=== Data supplied ===
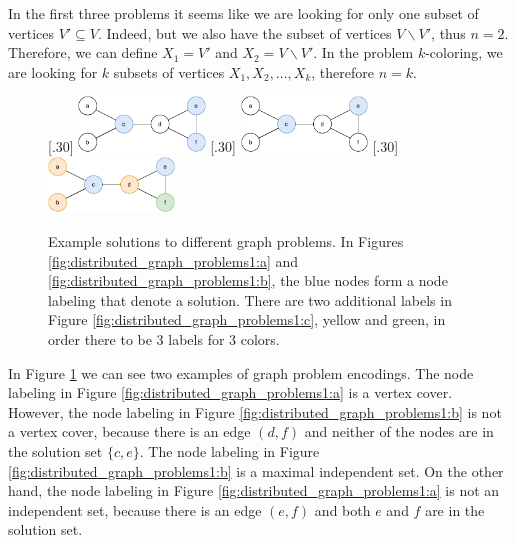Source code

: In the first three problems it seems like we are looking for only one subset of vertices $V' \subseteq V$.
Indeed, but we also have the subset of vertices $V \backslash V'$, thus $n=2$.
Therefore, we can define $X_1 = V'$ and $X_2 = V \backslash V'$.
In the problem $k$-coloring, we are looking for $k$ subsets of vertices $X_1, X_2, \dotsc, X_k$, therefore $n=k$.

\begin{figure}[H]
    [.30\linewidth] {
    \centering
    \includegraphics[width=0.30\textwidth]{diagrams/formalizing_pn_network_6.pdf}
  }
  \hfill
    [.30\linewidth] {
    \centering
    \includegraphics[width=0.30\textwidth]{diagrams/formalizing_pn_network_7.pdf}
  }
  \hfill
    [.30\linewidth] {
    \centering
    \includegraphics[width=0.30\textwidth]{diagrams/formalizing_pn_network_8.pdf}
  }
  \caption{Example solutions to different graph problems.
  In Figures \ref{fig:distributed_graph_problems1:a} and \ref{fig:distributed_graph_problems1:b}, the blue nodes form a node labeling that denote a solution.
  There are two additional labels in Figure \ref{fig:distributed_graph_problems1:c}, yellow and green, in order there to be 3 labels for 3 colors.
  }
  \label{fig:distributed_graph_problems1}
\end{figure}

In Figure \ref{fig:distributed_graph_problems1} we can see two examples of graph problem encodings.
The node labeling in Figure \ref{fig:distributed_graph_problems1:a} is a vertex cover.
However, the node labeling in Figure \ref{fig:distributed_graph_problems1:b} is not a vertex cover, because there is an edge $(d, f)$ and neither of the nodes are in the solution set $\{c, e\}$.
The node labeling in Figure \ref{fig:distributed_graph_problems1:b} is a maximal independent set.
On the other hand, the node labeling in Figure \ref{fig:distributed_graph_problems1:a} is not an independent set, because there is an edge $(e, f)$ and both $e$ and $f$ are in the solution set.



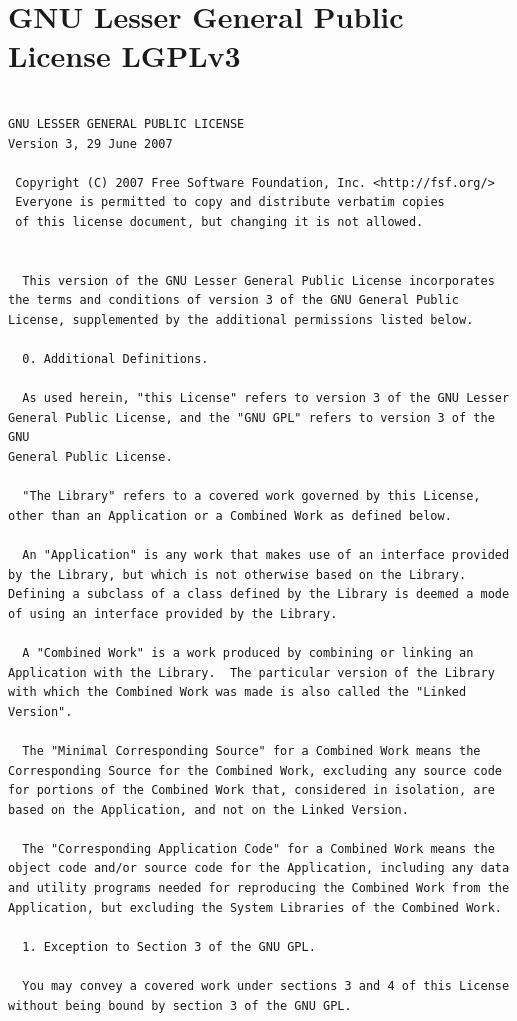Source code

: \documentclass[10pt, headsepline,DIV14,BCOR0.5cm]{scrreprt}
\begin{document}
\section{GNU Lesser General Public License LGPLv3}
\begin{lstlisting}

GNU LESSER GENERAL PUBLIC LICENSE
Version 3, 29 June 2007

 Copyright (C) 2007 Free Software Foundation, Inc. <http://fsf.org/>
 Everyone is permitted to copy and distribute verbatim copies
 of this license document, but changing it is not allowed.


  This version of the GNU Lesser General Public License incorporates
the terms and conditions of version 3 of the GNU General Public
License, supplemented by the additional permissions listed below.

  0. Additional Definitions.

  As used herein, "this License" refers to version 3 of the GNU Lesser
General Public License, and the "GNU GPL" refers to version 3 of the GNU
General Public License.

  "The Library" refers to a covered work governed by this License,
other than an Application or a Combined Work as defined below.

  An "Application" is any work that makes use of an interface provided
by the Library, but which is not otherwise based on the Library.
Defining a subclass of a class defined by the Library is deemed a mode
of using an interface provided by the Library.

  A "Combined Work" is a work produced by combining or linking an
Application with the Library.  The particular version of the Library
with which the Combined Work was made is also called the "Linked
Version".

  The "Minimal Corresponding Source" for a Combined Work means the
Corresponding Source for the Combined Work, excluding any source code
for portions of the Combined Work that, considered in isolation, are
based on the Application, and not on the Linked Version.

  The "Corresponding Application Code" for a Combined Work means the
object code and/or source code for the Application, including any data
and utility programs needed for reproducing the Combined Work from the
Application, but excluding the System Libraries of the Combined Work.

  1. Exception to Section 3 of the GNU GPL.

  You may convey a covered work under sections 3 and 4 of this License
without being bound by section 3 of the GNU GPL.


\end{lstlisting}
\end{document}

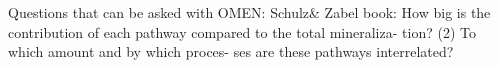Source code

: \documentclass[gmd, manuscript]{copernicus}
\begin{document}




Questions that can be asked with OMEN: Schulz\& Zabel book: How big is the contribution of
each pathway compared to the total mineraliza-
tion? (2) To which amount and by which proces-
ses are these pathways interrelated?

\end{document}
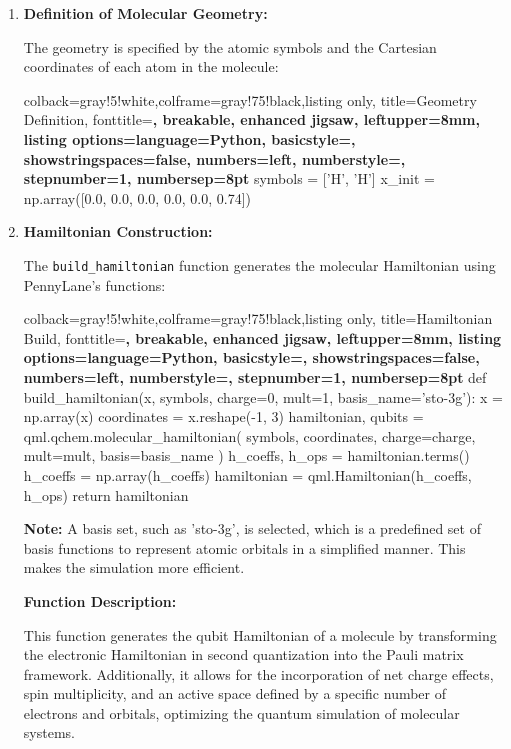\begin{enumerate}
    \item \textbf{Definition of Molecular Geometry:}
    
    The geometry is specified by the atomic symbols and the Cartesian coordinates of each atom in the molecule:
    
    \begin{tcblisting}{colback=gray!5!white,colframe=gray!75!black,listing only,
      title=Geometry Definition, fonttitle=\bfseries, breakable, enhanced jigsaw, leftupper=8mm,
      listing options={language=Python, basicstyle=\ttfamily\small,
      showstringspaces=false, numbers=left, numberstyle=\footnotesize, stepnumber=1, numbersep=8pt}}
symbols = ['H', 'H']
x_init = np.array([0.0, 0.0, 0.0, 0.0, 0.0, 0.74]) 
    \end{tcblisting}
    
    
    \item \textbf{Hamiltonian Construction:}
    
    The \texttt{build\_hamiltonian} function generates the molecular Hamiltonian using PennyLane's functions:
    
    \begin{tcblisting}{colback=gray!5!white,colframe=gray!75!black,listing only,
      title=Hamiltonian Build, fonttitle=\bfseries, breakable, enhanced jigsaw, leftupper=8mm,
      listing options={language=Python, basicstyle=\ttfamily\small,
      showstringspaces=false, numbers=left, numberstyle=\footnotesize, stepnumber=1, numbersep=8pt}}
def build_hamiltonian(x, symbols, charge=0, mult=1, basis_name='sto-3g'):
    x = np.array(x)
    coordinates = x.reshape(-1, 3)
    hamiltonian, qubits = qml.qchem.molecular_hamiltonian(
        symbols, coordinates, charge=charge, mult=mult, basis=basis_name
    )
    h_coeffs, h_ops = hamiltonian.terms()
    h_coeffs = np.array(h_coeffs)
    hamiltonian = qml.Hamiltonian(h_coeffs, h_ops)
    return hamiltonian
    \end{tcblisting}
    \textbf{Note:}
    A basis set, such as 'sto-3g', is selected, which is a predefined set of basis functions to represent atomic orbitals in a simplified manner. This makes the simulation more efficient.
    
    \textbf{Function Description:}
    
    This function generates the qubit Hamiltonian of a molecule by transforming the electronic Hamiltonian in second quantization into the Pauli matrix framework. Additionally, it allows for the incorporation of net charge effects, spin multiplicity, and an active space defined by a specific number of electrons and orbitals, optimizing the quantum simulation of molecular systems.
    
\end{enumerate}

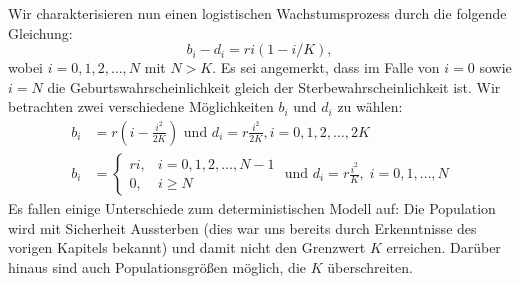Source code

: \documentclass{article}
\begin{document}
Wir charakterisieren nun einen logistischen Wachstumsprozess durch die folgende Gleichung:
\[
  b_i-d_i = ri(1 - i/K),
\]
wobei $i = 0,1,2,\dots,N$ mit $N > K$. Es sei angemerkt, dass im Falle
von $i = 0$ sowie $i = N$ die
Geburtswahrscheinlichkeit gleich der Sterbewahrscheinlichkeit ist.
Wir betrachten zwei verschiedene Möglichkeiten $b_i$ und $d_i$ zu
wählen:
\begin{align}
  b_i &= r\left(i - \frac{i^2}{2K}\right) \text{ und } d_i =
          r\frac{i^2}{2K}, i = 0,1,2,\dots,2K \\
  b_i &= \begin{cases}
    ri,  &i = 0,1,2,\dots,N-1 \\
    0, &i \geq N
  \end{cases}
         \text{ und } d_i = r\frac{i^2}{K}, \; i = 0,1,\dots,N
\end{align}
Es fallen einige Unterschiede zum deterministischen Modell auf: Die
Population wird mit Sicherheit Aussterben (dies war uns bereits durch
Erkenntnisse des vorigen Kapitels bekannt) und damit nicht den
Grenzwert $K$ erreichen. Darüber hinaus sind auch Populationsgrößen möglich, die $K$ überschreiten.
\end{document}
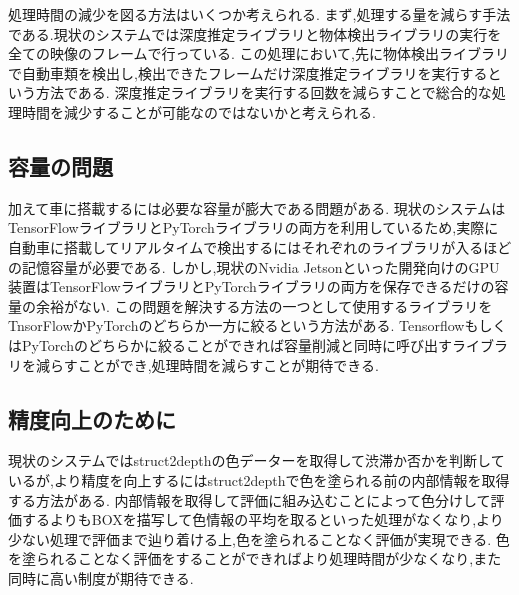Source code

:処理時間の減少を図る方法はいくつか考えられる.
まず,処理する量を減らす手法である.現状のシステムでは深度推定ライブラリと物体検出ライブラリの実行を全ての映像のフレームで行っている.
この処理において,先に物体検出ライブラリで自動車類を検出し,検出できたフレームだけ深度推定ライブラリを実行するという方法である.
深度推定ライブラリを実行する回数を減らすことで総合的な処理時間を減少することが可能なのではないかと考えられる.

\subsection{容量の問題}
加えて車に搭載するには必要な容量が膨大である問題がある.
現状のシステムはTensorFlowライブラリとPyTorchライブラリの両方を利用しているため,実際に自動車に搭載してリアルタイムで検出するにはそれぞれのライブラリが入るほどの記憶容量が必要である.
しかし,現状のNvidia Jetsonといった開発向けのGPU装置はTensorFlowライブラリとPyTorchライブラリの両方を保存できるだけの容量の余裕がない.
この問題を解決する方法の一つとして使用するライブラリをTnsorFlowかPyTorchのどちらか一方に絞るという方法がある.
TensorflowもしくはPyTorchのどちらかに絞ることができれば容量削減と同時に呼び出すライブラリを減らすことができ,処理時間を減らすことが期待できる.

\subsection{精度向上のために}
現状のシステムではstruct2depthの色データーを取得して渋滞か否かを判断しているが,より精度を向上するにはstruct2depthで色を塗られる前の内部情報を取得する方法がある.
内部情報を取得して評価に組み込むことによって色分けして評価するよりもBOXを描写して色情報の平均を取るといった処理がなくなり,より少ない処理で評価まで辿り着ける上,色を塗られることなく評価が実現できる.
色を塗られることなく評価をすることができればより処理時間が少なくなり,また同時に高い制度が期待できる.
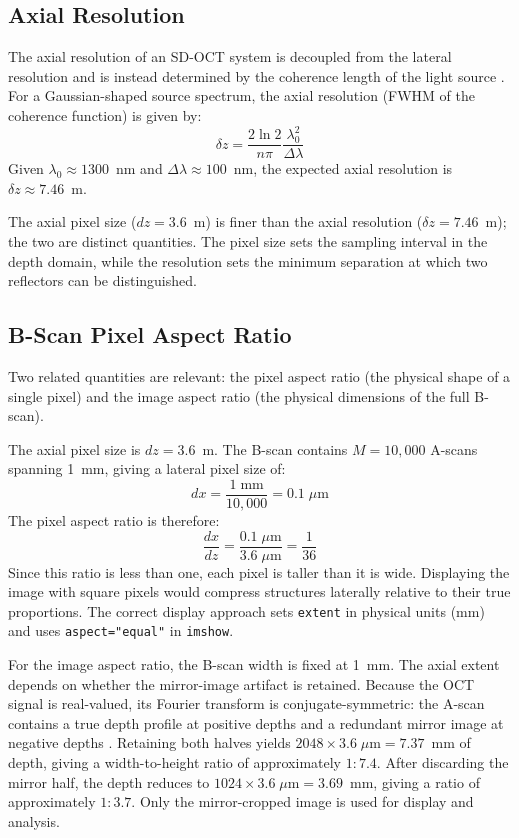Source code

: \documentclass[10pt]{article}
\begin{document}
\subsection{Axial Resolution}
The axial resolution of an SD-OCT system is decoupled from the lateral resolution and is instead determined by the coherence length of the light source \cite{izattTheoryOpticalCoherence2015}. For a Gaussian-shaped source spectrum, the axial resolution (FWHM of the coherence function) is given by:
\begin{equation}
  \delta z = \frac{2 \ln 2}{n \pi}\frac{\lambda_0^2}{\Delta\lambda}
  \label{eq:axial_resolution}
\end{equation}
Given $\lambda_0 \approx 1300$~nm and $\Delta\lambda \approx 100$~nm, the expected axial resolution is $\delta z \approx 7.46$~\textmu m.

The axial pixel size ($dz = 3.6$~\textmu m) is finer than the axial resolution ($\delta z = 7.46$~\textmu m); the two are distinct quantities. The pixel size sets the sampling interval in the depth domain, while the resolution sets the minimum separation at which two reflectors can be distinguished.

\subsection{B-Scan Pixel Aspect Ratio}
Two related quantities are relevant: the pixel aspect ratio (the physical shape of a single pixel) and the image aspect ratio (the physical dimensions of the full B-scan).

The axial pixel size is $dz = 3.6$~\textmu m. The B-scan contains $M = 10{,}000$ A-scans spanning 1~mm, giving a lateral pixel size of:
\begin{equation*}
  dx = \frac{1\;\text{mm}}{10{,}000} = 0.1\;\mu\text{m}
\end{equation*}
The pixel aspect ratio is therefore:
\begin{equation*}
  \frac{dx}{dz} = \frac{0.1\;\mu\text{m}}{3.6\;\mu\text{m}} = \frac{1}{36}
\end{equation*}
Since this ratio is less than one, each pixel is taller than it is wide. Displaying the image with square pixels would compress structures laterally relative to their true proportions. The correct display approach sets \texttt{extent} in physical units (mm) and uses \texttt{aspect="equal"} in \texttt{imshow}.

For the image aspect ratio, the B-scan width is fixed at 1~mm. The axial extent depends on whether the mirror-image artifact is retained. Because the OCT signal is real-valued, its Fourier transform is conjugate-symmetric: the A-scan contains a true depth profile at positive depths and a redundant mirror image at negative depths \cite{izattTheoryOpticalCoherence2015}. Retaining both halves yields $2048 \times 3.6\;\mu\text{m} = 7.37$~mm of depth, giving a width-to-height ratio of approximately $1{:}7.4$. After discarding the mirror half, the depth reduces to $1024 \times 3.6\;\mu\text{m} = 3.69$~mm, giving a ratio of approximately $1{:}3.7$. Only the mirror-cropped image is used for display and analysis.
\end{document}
===
■ **Task item**
When the word "terms" shows up in a line of the entries, report that line.

■ **Response to this task**
the terms and conditions of version 3 of the GNU General Public
    h_coeffs, h_ops = hamiltonian.terms()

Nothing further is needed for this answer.